_TASK MATERIAL_.
------------------------------

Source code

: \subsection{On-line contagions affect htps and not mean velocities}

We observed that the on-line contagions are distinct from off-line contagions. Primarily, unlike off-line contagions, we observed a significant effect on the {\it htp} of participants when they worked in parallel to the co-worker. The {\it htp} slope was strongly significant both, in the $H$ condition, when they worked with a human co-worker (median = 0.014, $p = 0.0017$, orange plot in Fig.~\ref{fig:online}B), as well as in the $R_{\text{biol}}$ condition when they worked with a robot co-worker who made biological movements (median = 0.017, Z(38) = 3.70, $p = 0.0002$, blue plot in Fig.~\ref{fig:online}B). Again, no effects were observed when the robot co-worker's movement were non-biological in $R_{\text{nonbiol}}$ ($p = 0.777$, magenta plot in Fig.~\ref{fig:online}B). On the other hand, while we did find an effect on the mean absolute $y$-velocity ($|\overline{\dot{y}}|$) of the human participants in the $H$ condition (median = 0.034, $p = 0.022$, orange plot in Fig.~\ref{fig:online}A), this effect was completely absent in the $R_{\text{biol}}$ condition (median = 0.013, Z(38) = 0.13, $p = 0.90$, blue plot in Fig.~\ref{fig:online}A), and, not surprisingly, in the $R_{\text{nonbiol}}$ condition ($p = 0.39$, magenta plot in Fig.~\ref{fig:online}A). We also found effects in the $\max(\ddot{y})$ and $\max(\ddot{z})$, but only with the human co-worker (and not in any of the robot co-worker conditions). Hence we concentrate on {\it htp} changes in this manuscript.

------------------------------

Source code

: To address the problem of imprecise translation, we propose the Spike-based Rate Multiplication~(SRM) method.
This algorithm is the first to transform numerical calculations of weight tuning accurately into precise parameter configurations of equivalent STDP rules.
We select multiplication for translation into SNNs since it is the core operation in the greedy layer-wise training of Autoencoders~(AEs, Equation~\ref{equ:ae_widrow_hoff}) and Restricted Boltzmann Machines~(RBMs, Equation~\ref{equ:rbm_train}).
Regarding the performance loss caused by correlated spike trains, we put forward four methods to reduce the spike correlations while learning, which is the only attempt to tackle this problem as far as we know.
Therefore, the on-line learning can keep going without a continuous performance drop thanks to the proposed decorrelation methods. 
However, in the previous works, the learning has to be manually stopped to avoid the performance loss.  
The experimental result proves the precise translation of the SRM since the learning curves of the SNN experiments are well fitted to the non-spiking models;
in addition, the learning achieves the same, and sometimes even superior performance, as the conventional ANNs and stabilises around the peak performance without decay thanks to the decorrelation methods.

------------------------------

_PROBLEM_. From the records above, print exactly the lines that run from the line with "Therefore, the on-line" to the line with "The experimental result", inclusive.

_SOLUTION TO THE PROBLEM_.
Therefore, the on-line learning can keep going without a continuous performance drop thanks to the proposed decorrelation methods. 
However, in the previous works, the learning has to be manually stopped to avoid the performance loss.  
The experimental result proves the precise translation of the SRM since the learning curves of the SNN experiments are well fitted to the non-spiking models;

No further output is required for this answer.